__WHAT THIS TASK INVOLVES__.
Somewhere below is a line with "[217]: #parameters-70" and, later, a line with "[266]: #getstats-3"; repeat those two lines and all the lines between them, exactly as they are.

__DATA__.
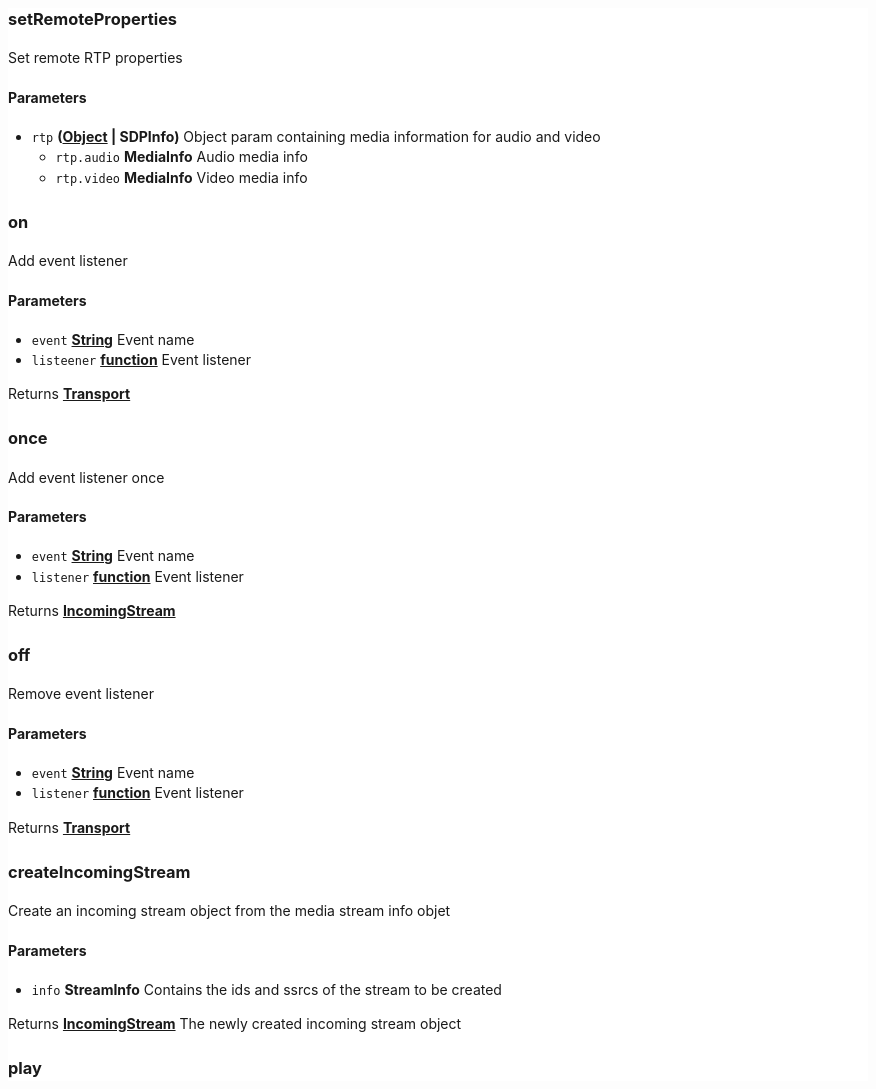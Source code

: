 ### setRemoteProperties

Set remote RTP properties

#### Parameters

-   `rtp` **([Object][285] | SDPInfo)** Object param containing media information for audio and video
    -   `rtp.audio` **MediaInfo** Audio media info
    -   `rtp.video` **MediaInfo** Video media info

### on

Add event listener

#### Parameters

-   `event` **[String][284]** Event name
-   `listeener` **[function][292]** Event listener

Returns **[Transport][291]** 

### once

Add event listener once

#### Parameters

-   `event` **[String][284]** Event name
-   `listener` **[function][292]** Event listener

Returns **[IncomingStream][293]** 

### off

Remove event listener

#### Parameters

-   `event` **[String][284]** Event name
-   `listener` **[function][292]** Event listener

Returns **[Transport][291]** 

### createIncomingStream

Create an incoming stream object from the media stream info objet

#### Parameters

-   `info` **StreamInfo** Contains the ids and ssrcs of the stream to be created

Returns **[IncomingStream][293]** The newly created incoming stream object

### play


[1]: #mediaserver
[2]: #terminate
[3]: #enablelog
[4]: #parameters
[5]: #enabledebug
[6]: #parameters-1
[7]: #setportrange
[8]: #parameters-2
[9]: #enableultradebug
[10]: #parameters-3
[11]: #createendpoint
[12]: #parameters-4
[13]: #createrecorder
[14]: #parameters-5
[15]: #createplayer
[16]: #parameters-6
[17]: #createstreamer
[18]: #createactivespeakerdetector
[19]: #createrefresher
[20]: #parameters-7
[21]: #createemulatedtransport
[22]: #parameters-8
[23]: #streamer
[24]: #createsession
[25]: #parameters-9
[26]: #stop
[27]: #sdpmanager
[28]: #getstate
[29]: #gettransport
[30]: #on
[31]: #parameters-10
[32]: #once
[33]: #parameters-11
[34]: #off
[35]: #parameters-12
[36]: #refresher
[37]: #add
[38]: #parameters-13
[39]: #on-1
[40]: #parameters-14
[41]: #once-1
[42]: #parameters-15
[43]: #off-1
[44]: #parameters-16
[45]: #stop-1
[46]: #recordertrack
[47]: #getid
[48]: #gettrack
[49]: #getencoding
[50]: #on-2
[51]: #parameters-17
[52]: #once-2
[53]: #parameters-18
[54]: #off-2
[55]: #parameters-19
[56]: #stop-2
[57]: #transponder
[58]: #setincomingtrack
[59]: #parameters-20
[60]: #getincomingtrack
[61]: #getavailablelayers
[62]: #ismuted
[63]: #getselectedtencoding
[64]: #getselectedspatiallayerid
[65]: #getselectedtemporallayerid
[66]: #selectlayer
[67]: #parameters-21
[68]: #setmaximumlayers
[69]: #parameters-22
[70]: #on-3
[71]: #parameters-23
[72]: #once-3
[73]: #parameters-24
[74]: #off-3
[75]: #parameters-25
[76]: #stop-3
[77]: #activespeakerdetector
[78]: #setminchangeperiod
[79]: #parameters-26
[80]: #addspeaker
[81]: #parameters-27
[82]: #removespeaker
[83]: #parameters-28
[84]: #on-4
[85]: #parameters-29
[86]: #once-4
[87]: #parameters-30
[88]: #off-4
[89]: #parameters-31
[90]: #stop-4
[91]: #recorder
[92]: #record
[93]: #parameters-32
[94]: #stop-5
[95]: #player
[96]: #on-5
[97]: #parameters-33
[98]: #once-5
[99]: #parameters-34
[100]: #off-5
[101]: #parameters-35
[102]: #gettracks
[103]: #getaudiotracks
[104]: #getvideotracks
[105]: #play
[106]: #parameters-36
[107]: #resume
[108]: #pause
[109]: #seek
[110]: #parameters-37
[111]: #stop-6
[112]: #streamersession
[113]: #getincomingstreamtrack
[114]: #getoutgoingstreamtrack
[115]: #on-6
[116]: #parameters-38
[117]: #once-6
[118]: #parameters-39
[119]: #off-6
[120]: #parameters-40
[121]: #stop-7
[122]: #incomingstream
[123]: #getid-1
[124]: #getstreaminfo
[125]: #on-7
[126]: #parameters-41
[127]: #once-7
[128]: #parameters-42
[129]: #off-7
[130]: #parameters-43
[131]: #getstats
[132]: #gettrack-1
[133]: #parameters-44
[134]: #gettracks-1
[135]: #getaudiotracks-1
[136]: #getvideotracks-1
[137]: #createtrack
[138]: #parameters-45
[139]: #stop-8
[140]: #outgoingstream
[141]: #getstats-1
[142]: #ismuted-1
[143]: #attachto
[144]: #parameters-46
[145]: #detach
[146]: #getstreaminfo-1
[147]: #getid-2
[148]: #on-8
[149]: #parameters-47
[150]: #once-8
[151]: #parameters-48
[152]: #off-8
[153]: #parameters-49
[154]: #gettracks-2
[155]: #gettrack-2
[156]: #parameters-50
[157]: #getaudiotracks-2
[158]: #getvideotracks-2
[159]: #createtrack-1
[160]: #parameters-51
[161]: #peerconnectionserver
[162]: #on-9
[163]: #parameters-52
[164]: #once-9
[165]: #parameters-53
[166]: #off-9
[167]: #parameters-54
[168]: #stop-9
[169]: #endpoint
[170]: #createtransport
[171]: #parameters-55
[172]: #getlocalcandidates
[173]: #getdtlsfingerprint
[174]: #createoffer
[175]: #parameters-56
[176]: #createpeerconnectionserver
[177]: #parameters-57
[178]: #createsdpmanager
[179]: #parameters-58
[180]: #on-10
[181]: #parameters-59
[182]: #once-10
[183]: #parameters-60
[184]: #off-10
[185]: #parameters-61
[186]: #stop-10
[187]: #emulatedtransport
[188]: #setremoteproperties
[189]: #parameters-62
[190]: #on-11
[191]: #parameters-63
[192]: #once-11
[193]: #parameters-64
[194]: #off-11
[195]: #parameters-65
[196]: #createincomingstream
[197]: #parameters-66
[198]: #play-1
[199]: #parameters-67
[200]: #resume-1
[201]: #pause-1
[202]: #seek-1
[203]: #parameters-68
[204]: #stop-11
[205]: #outgoingstreamtrack
[206]: #getid-3
[207]: #getmedia
[208]: #gettrackinfo
[209]: #getstats-2
[210]: #getssrcs
[211]: #ismuted-2
[212]: #attachto-1
[213]: #parameters-69
[214]: #detach-1
[215]: #gettransponder
[216]: #on-12
[217]: #parameters-70
[218]: #once-12
[219]: #parameters-71
[220]: #off-12
[221]: #parameters-72
[222]: #stop-12
[223]: #transport
[224]: #dump
[225]: #parameters-73
[226]: #setbandwidthprobing
[227]: #parameters-74
[228]: #setmaxprobingbitrate
[229]: #parameters-75
[230]: #setlocalproperties
[231]: #parameters-76
[232]: #setremoteproperties-1
[233]: #parameters-77
[234]: #on-13
[235]: #parameters-78
[236]: #once-13
[237]: #parameters-79
[238]: #off-13
[239]: #parameters-80
[240]: #getlocaldtlsinfo
[241]: #getlocaliceinfo
[242]: #getlocalcandidates-1
[243]: #getremotecandidates
[244]: #addremotecandidate
[245]: #parameters-81
[246]: #addremotecandidates
[247]: #parameters-82
[248]: #createoutgoingstream
[249]: #parameters-83
[250]: #createoutgoingstreamtrack
[251]: #parameters-84
[252]: #createincomingstream-1
[253]: #parameters-85
[254]: #getincomingstreams
[255]: #getincomingstream
[256]: #parameters-86
[257]: #getoutgoingstreams
[258]: #getoutgoingstream
[259]: #parameters-87
[260]: #createincomingstreamtrack
[261]: #parameters-88
[262]: #publish
[263]: #parameters-89
[264]: #stop-13
[265]: #incomingstreamtrack
[266]: #getstats-3
[267]: #getactivelayers
[268]: #getid-4
[269]: #gettrackinfo-1
[270]: #getssrcs-1
[271]: #getmedia-1
[272]: #on-14
[273]: #parameters-90
[274]: #once-14
[275]: #parameters-91
[276]: #off-14
[277]: #parameters-92
[278]: #attached
[279]: #refresh
[280]: #detached
[281]: #stop-14
[282]: https://developer.mozilla.org/docs/Web/JavaScript/Reference/Global_Objects/Boolean
[283]: #endpoint
[284]: https://developer.mozilla.org/docs/Web/JavaScript/Reference/Global_Objects/String
[285]: https://developer.mozilla.org/docs/Web/JavaScript/Reference/Global_Objects/Object
[286]: #recorder
[287]: #player
[288]: #streamer
[289]: https://developer.mozilla.org/docs/Web/JavaScript/Reference/Global_Objects/Number
[290]: #streamersession
[291]: #transport
[292]: https://developer.mozilla.org/docs/Web/JavaScript/Reference/Statements/function
[293]: #incomingstream
[294]: #incomingstreamtrack
[295]: #outgoingstream
[296]: #recordertrack
[297]: https://developer.mozilla.org/docs/Web/JavaScript/Reference/Global_Objects/Array
[298]: https://developer.mozilla.org/docs/Web/JavaScript/Reference/Global_Objects/undefined
[299]: #outgoingstreamtrack
[300]: #transponder
[301]: #peerconnectionserver
[302]: #sdpmanager
[303]: https://developer.mozilla.org/docs/Web/JavaScript/Reference/Global_Objects/Map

__EXERCISE RESPONSE__.
[217]: #parameters-70
[218]: #once-12
[219]: #parameters-71
[220]: #off-12
[221]: #parameters-72
[222]: #stop-12
[223]: #transport
[224]: #dump
[225]: #parameters-73
[226]: #setbandwidthprobing
[227]: #parameters-74
[228]: #setmaxprobingbitrate
[229]: #parameters-75
[230]: #setlocalproperties
[231]: #parameters-76
[232]: #setremoteproperties-1
[233]: #parameters-77
[234]: #on-13
[235]: #parameters-78
[236]: #once-13
[237]: #parameters-79
[238]: #off-13
[239]: #parameters-80
[240]: #getlocaldtlsinfo
[241]: #getlocaliceinfo
[242]: #getlocalcandidates-1
[243]: #getremotecandidates
[244]: #addremotecandidate
[245]: #parameters-81
[246]: #addremotecandidates
[247]: #parameters-82
[248]: #createoutgoingstream
[249]: #parameters-83
[250]: #createoutgoingstreamtrack
[251]: #parameters-84
[252]: #createincomingstream-1
[253]: #parameters-85
[254]: #getincomingstreams
[255]: #getincomingstream
[256]: #parameters-86
[257]: #getoutgoingstreams
[258]: #getoutgoingstream
[259]: #parameters-87
[260]: #createincomingstreamtrack
[261]: #parameters-88
[262]: #publish
[263]: #parameters-89
[264]: #stop-13
[265]: #incomingstreamtrack
[266]: #getstats-3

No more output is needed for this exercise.